Psycho begins with the normal and slow draws the audience into the abnormal. It opens with a scene of Phoenix, Arizona with an exact date and time and then the camera pans into a hotel room with two lovers acting normal. The movie ends with an abnormal parallel between Norman Bates (Anthony Perkins) and his deceased mother, leaving with an undisclosed day and time. Alfred Hitchcock uses the idea of voyeurism in his films to allow the audience to gain pleasure from the narrative. He demonstrates this in the scene in which Norman Bates secretly watches Marion undress herself. Hitchcock makes the audience identify with Marion Crane (Janet Leigh) by making the plot and the theme revolve around her in the first twenty minutes of the film then drastically shifting the plot line and themes towards Norman Bates’ secluded lifestyle. Hitchcock places four major themes into his film, some of which tie into Freudian psychology.

The four major themes in Psycho are money, sex, parent-child relationships and deep psychological problems. The first one to be introduced to the audience is money which is important in the earlier stages of the film and slowly dies away after the memorable shower scene. Money is what brought Marion to the Bates Motel, she stole the money from her employer in order to make things right and proper with her secret lover Sam (John Gavin). The second theme is sex, which is closely related to the money theme. It slowly dies out after the shower scene as well and ultimately is the cause of everything. The film opens with two lovers after they had sex and Norman finds his mother in bed with her lover and kills them both leading to his guilt and unnatural attachment to his mother. Hitchcock makes sex the root of all evil in the end. Sex is what leads “Norman’s mother” to snap and kill any women Norman is in lust with. The third and possibly the most important theme in Psycho is the parent-child relationship almost every character has. Marion has photography’s all over her room and does not want to have sex with Sam in front of her mother’s photography after having dinner with her sister. This is out of respect and along the lines of a normal parent-child relationship. On the other hand there is Norman Bates whose parent-child relationship has dissolved and by the end of the film there is no line between parent and child.

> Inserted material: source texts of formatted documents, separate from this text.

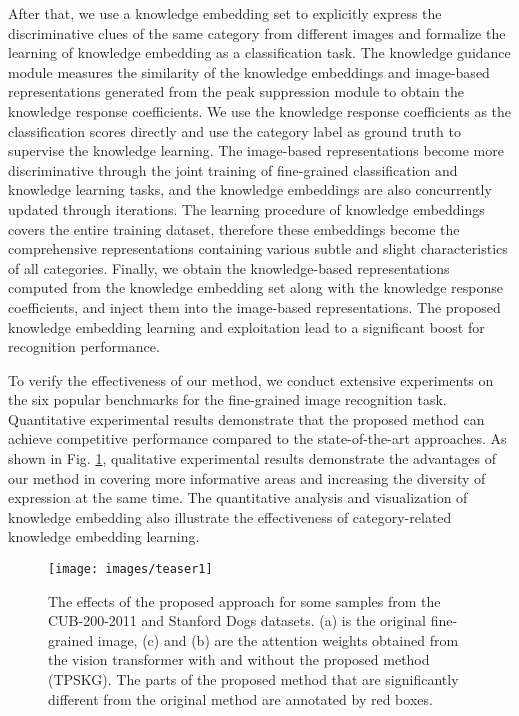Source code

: \documentclass[5p,twocolumn]{elsarticle}
\begin{document}
After that, we use a knowledge embedding set to explicitly express the discriminative clues of the same category from different images and formalize the learning of knowledge embedding as a classification task. The knowledge guidance module measures the similarity of the knowledge embeddings and image-based representations generated from the peak suppression module to obtain the knowledge response coefficients. We use the knowledge response coefficients as the classification scores directly and use the category label as ground truth to supervise the knowledge learning. The image-based representations become more discriminative through the joint training of fine-grained classification and knowledge learning tasks, and the knowledge embeddings are also concurrently updated through iterations. The learning procedure of knowledge embeddings covers the entire training dataset, therefore these embeddings become the comprehensive representations containing various subtle and slight characteristics of all categories. Finally, we obtain the knowledge-based representations computed from the knowledge embedding set along with the knowledge response coefficients, and inject them into the image-based representations. The proposed knowledge embedding learning and exploitation lead to a significant boost for recognition performance.

To verify the effectiveness of our method, we conduct extensive experiments on the six popular benchmarks for the fine-grained image recognition task. Quantitative experimental results demonstrate that the proposed method can achieve competitive performance compared to the state-of-the-art approaches. As shown in Fig. \ref{fig:teaser}, qualitative experimental results demonstrate the advantages of our method in covering more informative areas and increasing the diversity of expression at the same time. The quantitative analysis and visualization of knowledge embedding also illustrate the effectiveness of category-related knowledge embedding learning.

\begin{figure}
\centering
 \texttt{[image: images/teaser1]}
  \caption{The effects of the proposed approach for some samples from the CUB-200-2011 and Stanford Dogs datasets. (a) is the original fine-grained image, (c) and (b) are the attention weights obtained from the vision transformer with and without the proposed method (TPSKG). The parts of the proposed method that are significantly different from the original method are annotated by red boxes.}
  \label{fig:teaser}
\end{figure}
\end{document}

Hitchcock turns the normal parent-child relationship into an abnormal one. The fourth and final theme is deep psychological problems which all themes can relate too. There is Marion who is unable to control her actions in a rational manner which the audience can see on numerous occasions. Norman in also unable to control his actions and loses touch with reality and ultimately losing himself to his more dominate mother personality.

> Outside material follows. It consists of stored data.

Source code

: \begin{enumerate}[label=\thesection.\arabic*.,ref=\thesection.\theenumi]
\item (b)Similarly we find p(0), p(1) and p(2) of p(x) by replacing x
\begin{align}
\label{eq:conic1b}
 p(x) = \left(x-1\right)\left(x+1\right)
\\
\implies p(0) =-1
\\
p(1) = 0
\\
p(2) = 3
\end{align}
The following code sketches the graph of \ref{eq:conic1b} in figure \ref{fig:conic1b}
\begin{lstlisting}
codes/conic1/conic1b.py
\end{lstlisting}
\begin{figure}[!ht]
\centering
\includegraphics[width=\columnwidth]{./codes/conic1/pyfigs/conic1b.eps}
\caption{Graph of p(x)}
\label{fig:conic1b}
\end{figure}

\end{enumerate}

List the can go on and on about Hitchcock’s hidden truths in his popular thrill Psycho. Many critics and audience members would not and could not notice the truths he has placed in his films and sometimes even Hitchcock himself could not pull out the truths in his films. Despite the rough patch in film history during this time period Hitchcock was able to make Psycho into one of the biggest films of his career and one of the biggest thrillers in film history. It was the first psychological thriller and its great twist leaves the audience in a state of complete confusion and utter fear.